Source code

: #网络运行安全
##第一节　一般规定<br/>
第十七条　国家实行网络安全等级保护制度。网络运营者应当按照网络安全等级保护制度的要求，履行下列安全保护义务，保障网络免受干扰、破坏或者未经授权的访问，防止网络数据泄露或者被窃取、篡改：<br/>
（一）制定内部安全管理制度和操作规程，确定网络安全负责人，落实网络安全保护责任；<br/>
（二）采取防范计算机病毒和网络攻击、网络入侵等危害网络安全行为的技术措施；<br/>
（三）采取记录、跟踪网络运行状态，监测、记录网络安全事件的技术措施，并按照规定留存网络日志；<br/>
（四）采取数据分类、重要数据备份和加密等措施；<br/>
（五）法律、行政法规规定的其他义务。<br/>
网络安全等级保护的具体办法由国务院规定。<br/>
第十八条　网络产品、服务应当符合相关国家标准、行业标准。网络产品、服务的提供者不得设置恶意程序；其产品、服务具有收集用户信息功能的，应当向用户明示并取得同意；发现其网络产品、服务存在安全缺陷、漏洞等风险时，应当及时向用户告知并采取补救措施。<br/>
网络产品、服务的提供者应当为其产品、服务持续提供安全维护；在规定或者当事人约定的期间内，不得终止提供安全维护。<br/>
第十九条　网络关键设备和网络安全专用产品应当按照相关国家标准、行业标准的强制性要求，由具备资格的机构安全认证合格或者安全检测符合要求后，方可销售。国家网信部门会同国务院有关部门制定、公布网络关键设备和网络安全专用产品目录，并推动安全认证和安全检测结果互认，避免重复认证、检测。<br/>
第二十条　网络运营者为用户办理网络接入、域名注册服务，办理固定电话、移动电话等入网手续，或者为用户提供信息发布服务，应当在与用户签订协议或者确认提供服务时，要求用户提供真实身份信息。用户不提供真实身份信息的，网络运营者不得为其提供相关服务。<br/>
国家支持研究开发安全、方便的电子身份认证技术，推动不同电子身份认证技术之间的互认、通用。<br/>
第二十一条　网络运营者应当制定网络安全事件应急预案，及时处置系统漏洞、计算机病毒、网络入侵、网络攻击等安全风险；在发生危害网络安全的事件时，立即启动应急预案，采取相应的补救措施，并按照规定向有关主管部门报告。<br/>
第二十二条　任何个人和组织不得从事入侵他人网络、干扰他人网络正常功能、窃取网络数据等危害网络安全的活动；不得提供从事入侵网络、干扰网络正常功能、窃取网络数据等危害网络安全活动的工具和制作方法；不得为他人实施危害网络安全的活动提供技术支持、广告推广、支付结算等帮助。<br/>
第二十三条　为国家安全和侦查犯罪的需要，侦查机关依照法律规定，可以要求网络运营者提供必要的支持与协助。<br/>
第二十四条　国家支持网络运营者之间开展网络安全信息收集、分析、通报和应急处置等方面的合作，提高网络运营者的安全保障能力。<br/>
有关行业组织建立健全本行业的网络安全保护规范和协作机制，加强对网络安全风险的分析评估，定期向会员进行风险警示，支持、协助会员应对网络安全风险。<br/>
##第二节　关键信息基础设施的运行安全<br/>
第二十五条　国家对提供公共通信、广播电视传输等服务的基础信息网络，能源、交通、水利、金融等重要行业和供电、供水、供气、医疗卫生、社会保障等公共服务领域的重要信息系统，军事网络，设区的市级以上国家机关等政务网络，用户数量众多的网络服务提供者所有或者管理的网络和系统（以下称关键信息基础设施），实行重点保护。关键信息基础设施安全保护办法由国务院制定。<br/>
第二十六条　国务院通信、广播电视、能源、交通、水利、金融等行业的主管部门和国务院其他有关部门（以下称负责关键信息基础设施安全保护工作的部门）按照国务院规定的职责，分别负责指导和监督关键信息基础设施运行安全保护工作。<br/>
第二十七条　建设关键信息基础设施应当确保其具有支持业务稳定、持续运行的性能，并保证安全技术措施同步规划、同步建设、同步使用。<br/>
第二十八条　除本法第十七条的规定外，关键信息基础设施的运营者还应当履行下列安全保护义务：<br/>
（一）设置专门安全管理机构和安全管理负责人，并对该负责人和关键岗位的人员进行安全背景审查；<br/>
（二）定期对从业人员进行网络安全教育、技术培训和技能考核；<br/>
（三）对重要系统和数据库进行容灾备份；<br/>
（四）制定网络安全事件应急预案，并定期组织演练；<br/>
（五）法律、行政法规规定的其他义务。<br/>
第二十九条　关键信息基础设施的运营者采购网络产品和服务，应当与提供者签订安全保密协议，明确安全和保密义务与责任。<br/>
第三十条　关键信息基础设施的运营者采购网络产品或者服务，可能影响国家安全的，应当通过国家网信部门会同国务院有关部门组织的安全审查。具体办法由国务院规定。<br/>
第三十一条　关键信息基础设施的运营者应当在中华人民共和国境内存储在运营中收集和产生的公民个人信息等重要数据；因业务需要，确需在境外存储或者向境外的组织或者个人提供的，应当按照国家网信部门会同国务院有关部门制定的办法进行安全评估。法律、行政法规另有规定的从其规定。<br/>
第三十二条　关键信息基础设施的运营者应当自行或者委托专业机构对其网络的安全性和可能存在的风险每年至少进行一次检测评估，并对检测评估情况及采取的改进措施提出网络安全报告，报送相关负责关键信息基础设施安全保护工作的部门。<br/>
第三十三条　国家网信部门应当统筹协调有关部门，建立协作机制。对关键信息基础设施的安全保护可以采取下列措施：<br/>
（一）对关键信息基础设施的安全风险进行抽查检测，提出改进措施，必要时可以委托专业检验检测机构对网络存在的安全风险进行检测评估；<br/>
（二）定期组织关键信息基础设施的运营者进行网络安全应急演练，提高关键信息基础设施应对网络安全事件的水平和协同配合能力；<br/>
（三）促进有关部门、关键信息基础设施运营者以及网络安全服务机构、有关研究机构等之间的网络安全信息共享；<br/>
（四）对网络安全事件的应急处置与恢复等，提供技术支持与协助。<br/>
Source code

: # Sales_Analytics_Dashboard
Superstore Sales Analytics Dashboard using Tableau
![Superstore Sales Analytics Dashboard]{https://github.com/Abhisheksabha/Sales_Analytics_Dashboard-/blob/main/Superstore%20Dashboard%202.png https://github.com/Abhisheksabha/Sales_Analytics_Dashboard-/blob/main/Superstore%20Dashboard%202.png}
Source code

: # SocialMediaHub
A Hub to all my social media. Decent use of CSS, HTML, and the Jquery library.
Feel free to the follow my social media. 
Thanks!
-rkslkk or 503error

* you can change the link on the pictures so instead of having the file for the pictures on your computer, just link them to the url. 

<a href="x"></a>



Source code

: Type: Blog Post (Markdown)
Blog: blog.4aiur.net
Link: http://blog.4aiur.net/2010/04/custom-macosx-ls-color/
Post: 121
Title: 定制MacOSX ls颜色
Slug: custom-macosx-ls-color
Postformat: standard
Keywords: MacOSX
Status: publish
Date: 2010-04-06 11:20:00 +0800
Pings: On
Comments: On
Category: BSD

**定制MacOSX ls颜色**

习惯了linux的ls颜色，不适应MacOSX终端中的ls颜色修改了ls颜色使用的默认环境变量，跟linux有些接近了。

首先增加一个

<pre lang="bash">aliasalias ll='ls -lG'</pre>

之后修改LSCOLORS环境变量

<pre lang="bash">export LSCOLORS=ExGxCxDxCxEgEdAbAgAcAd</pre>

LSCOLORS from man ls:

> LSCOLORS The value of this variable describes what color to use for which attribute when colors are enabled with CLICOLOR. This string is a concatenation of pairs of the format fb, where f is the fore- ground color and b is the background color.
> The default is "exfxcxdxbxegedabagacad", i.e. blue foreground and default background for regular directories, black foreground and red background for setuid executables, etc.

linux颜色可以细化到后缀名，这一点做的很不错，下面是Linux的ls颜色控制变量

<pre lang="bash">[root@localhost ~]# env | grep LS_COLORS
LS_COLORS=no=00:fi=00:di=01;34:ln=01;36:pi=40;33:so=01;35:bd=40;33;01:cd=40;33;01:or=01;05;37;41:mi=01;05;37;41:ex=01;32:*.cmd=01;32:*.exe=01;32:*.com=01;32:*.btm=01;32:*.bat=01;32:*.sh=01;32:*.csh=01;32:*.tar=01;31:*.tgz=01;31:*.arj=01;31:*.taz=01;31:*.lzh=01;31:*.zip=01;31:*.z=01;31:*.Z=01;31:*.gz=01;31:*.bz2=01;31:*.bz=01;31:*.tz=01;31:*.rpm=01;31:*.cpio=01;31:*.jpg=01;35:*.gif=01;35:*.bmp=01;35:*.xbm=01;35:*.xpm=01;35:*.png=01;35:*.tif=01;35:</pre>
+ + + +
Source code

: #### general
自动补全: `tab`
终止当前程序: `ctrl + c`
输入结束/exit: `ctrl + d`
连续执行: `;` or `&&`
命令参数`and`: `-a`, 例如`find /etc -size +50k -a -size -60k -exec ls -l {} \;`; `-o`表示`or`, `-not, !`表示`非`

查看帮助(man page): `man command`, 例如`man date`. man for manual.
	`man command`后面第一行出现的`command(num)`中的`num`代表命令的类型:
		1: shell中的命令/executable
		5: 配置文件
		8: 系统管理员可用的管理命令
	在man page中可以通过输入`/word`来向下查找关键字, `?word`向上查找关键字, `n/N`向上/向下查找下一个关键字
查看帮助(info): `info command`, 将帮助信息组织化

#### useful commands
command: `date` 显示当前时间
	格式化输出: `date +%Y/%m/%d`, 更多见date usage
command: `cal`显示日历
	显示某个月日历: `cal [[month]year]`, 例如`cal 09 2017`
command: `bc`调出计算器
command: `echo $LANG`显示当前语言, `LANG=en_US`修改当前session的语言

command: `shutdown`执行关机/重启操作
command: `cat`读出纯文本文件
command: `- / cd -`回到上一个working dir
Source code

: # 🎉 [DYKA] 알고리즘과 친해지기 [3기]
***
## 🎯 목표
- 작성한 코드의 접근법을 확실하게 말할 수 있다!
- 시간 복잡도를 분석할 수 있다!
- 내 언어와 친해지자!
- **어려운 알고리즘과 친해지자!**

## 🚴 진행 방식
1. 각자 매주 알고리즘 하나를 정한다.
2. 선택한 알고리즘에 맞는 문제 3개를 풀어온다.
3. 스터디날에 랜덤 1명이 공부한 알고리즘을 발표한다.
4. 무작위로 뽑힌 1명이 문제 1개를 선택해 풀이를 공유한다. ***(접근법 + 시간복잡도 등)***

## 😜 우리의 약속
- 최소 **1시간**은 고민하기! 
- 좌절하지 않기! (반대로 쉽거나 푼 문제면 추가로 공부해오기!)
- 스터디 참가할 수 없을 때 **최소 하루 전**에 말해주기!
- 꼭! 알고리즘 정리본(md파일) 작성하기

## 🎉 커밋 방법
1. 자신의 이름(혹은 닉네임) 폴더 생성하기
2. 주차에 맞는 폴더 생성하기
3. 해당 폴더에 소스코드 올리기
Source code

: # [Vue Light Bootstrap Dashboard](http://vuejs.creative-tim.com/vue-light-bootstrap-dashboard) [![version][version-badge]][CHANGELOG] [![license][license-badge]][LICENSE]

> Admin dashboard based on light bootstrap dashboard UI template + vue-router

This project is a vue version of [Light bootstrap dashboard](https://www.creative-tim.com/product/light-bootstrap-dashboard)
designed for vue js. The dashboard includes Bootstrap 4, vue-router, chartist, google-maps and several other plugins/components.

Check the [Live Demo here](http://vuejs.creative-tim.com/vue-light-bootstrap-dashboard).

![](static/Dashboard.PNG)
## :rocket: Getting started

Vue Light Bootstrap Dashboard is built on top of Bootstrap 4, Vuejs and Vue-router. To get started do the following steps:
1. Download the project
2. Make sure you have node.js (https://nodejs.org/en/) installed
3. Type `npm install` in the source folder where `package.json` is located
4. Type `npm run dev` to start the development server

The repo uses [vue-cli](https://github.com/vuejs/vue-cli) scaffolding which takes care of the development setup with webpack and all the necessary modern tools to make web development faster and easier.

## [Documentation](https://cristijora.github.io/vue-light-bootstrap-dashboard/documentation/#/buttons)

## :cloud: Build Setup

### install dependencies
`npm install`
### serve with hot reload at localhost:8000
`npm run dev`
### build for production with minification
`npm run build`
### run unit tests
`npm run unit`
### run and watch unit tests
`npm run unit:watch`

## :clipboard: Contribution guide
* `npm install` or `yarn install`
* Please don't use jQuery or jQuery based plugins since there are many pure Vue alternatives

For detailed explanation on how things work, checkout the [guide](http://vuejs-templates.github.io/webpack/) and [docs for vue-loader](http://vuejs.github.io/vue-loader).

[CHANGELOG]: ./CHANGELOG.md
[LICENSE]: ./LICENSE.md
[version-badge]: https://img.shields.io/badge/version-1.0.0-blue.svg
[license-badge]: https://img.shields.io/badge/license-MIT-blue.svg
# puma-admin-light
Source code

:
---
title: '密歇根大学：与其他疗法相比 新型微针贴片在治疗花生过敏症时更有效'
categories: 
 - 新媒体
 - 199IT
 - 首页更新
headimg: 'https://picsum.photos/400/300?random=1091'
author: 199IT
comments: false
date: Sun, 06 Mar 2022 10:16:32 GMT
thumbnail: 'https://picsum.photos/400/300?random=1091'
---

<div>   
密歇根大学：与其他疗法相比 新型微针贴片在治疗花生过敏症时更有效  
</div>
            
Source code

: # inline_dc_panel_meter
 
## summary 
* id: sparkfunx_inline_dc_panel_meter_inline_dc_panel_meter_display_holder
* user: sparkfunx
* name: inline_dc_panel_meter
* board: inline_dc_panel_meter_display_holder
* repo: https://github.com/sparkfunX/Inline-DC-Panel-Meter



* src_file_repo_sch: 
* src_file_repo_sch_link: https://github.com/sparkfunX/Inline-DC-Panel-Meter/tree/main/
+ + + +
Your answer should consist only of the lines above between the line holding "Date: 2010-04-06 11:20:00 +0800" and the line holding "LSCOLORS from man", inclusive, each transcribed exactly.

# SOLUTION TO THE PROBLEM
Date: 2010-04-06 11:20:00 +0800
Pings: On
Comments: On
Category: BSD

**定制MacOSX ls颜色**

习惯了linux的ls颜色，不适应MacOSX终端中的ls颜色修改了ls颜色使用的默认环境变量，跟linux有些接近了。

首先增加一个

<pre lang="bash">aliasalias ll='ls -lG'</pre>

之后修改LSCOLORS环境变量

<pre lang="bash">export LSCOLORS=ExGxCxDxCxEgEdAbAgAcAd</pre>

LSCOLORS from man ls:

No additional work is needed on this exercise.